Edwards Lifesciences' U.S. recall of 1,585 Sapien 3 Ultra delivery systems received FDA's Class I label Thursday, reserved for device issues that may cause serious injuries or death. The delivery systems are used to deploy certain Edwards transcatheter heart valves.
The company issued an urgent field safety notice July 9 to inform doctors of cases of burst balloons resulting in difficulty retrieving the valve into the catheter and withdrawing the system, which Edwards said has the potential to cause vascular injury or bleeding to a patient, or require surgical intervention.
Edwards is aware of one death and 17 injuries linked to the issue, as of the time of the July field corrective action. The 1,585 affected devices were manufactured between Jan. 23, 2018, and July 16, 2019, and have been distributed since Jan. 3.

Dive Insight:

Edwards' stock was down more than 2% at market close Thursday following FDA's notice, in a year when the company's shares have risen more than 40%.

The spotlighted safety concerns come a week after U.S. regulators approved Edwards' Sapien 3 transcatheter aortic valve replacement (TAVR) systems for use in patients with low risk for major complications or death from surgical aortic valve replacement, the once-standard procedure for patients with severe, symptomatic aortic valve stenosis. Edwards first gained FDA approval for the Sapien 3 Ultra system last December in patients with intermediate risk or higher.
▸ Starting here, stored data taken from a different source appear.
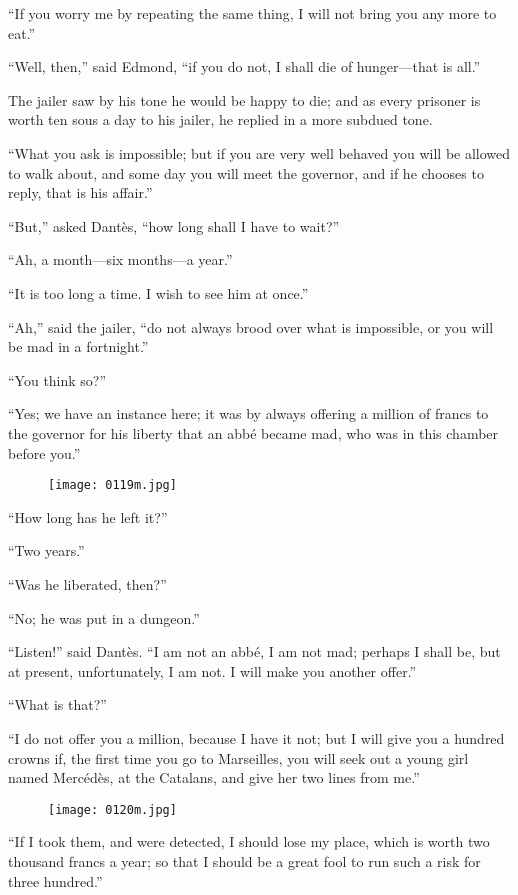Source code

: “If you worry me by repeating the same thing, I will not bring you any
more to eat.”

“Well, then,” said Edmond, “if you do not, I shall die of hunger—that
is all.”

The jailer saw by his tone he would be happy to die; and as every
prisoner is worth ten sous a day to his jailer, he replied in a more
subdued tone.

“What you ask is impossible; but if you are very well behaved you will
be allowed to walk about, and some day you will meet the governor, and
if he chooses to reply, that is his affair.”

“But,” asked Dantès, “how long shall I have to wait?”

“Ah, a month—six months—a year.”

“It is too long a time. I wish to see him at once.”

“Ah,” said the jailer, “do not always brood over what is impossible, or
you will be mad in a fortnight.”

“You think so?”

“Yes; we have an instance here; it was by always offering a million of
francs to the governor for his liberty that an abbé became mad, who was
in this chamber before you.”

\begin{figure}[h]
\texttt{[image: 0119m.jpg]}
\end{figure}

“How long has he left it?”

“Two years.”

“Was he liberated, then?”

“No; he was put in a dungeon.”

“Listen!” said Dantès. “I am not an abbé, I am not mad; perhaps I shall
be, but at present, unfortunately, I am not. I will make you another
offer.”

“What is that?”

“I do not offer you a million, because I have it not; but I will give
you a hundred crowns if, the first time you go to Marseilles, you will
seek out a young girl named Mercédès, at the Catalans, and give her two
lines from me.”

\begin{figure}[h]
\texttt{[image: 0120m.jpg]}
\end{figure}

“If I took them, and were detected, I should lose my place, which is
worth two thousand francs a year; so that I should be a great fool to
run such a risk for three hundred.”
Edwards initiated the recall on July 8, according to the FDA. The company is not collecting back any of the affected products.

The agency reiterated that Edwards said in the original urgent field safety notice it would add a warning to the Sapien 3 Ultra instructions for use describing that failure to use "slow, controlled inflation and prescribed nominal inflation volumes may result in balloon rupture, difficulty retrieving the delivery system, and may require subsequent conversion to surgical intervention."

The company advised physicians to inflate the balloon slowly and continuously during deployment, and to hold for three seconds at full inflation. It also offered recommendations on steps to take in the event of a suspected balloon burst.

Jefferies analyst Raj Denhoy downplayed the likely financial impact of the event, saying FDA is simply acknowledging company actions already underway.

"Problems with the Sapien 3 Ultra delivery system are not new news and the FDA's decision to classify them as a Class I recall is more about flagging the issue rather than truly recalling the device," Denhoy wrote in a note to investors Thursday. "[Edwards] is redesigning the Ultra delivery system, with an updated version out soon. The issue is immaterial to revenue."

Analysts at Stifel seemed to agree.

"Unsurprisingly, this typical administrative regulatory process took a bit longer than the initial safety bulletin," the analysts wrote in a note to investors Thursday, adding that on Edwards' second quarter earnings call, the company "indicated Ultra is expected to account for the majority of EW EU valve sales by year-end, suggesting that supply would not be an issue."

This story has been updated with additional analyst commentary and a more current look at stock price.